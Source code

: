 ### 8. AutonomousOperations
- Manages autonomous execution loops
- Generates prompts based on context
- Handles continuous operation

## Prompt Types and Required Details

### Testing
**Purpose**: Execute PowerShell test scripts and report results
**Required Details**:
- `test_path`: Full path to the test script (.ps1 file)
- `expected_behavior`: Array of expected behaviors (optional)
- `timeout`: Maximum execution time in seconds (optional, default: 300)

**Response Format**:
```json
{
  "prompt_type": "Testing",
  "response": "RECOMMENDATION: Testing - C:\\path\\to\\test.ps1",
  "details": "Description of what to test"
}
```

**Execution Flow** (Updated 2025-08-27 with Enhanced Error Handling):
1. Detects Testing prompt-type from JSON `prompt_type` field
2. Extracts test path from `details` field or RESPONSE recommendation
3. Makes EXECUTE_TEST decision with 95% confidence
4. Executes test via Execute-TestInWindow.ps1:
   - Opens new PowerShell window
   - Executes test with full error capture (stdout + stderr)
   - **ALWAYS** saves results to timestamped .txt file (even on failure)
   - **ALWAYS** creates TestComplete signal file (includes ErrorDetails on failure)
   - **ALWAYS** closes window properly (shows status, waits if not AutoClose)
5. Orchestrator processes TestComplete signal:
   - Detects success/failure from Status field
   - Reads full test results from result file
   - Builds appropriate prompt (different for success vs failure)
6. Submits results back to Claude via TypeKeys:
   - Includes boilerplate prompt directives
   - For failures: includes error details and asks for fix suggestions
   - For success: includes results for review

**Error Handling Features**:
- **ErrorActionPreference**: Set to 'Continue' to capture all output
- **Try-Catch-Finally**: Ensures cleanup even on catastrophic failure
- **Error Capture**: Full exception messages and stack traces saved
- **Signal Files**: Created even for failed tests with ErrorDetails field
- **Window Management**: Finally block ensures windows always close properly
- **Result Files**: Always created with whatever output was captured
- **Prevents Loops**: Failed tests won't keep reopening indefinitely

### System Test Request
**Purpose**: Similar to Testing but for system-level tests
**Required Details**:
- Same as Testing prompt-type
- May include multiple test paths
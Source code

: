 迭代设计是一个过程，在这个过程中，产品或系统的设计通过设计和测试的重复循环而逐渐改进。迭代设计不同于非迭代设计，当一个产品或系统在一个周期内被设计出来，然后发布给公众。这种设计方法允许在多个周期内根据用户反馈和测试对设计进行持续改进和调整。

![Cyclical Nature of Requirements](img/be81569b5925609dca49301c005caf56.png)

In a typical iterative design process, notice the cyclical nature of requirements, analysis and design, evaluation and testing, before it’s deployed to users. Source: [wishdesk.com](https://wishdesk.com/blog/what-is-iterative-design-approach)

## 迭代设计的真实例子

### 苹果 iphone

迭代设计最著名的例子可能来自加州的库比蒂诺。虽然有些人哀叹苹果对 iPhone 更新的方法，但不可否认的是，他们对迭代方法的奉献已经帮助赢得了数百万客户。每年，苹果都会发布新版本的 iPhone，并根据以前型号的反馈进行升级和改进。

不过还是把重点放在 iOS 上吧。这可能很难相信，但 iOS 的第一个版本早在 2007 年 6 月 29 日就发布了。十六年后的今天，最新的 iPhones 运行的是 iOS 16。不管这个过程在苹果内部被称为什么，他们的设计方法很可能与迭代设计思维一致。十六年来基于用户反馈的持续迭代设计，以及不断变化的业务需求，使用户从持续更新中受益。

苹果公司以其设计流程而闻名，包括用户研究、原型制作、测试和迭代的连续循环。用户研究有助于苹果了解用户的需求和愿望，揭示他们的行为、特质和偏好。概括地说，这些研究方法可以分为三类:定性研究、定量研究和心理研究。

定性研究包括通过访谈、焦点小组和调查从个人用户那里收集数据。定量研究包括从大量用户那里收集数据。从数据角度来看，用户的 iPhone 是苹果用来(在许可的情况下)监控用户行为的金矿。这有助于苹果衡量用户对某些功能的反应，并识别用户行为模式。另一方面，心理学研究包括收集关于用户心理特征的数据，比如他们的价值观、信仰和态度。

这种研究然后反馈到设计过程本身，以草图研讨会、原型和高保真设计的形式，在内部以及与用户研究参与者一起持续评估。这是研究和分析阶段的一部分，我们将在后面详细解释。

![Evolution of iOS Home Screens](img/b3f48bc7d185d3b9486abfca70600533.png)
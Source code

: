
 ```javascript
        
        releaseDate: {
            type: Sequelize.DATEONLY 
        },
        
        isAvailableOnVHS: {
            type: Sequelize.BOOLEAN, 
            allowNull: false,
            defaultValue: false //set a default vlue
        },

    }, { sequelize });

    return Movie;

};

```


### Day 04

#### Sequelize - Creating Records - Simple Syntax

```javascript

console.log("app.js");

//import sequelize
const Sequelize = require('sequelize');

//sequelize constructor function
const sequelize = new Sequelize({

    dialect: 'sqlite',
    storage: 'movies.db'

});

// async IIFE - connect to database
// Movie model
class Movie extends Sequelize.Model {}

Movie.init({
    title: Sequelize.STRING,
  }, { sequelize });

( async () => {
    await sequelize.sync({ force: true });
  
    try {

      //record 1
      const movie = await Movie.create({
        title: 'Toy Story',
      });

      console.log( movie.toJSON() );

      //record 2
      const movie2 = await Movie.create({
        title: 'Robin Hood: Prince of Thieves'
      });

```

────

▸ Task
Return a word-for-word copy of the lines above from the one holding "- Executes test" through the one holding "- Builds appropriate", with both of them included and nothing besides.

▸ Solution to the problem
   - Executes test with full error capture (stdout + stderr)
   - **ALWAYS** saves results to timestamped .txt file (even on failure)
   - **ALWAYS** creates TestComplete signal file (includes ErrorDetails on failure)
   - **ALWAYS** closes window properly (shows status, waits if not AutoClose)
5. Orchestrator processes TestComplete signal:
   - Detects success/failure from Status field
   - Reads full test results from result file
   - Builds appropriate prompt (different for success vs failure)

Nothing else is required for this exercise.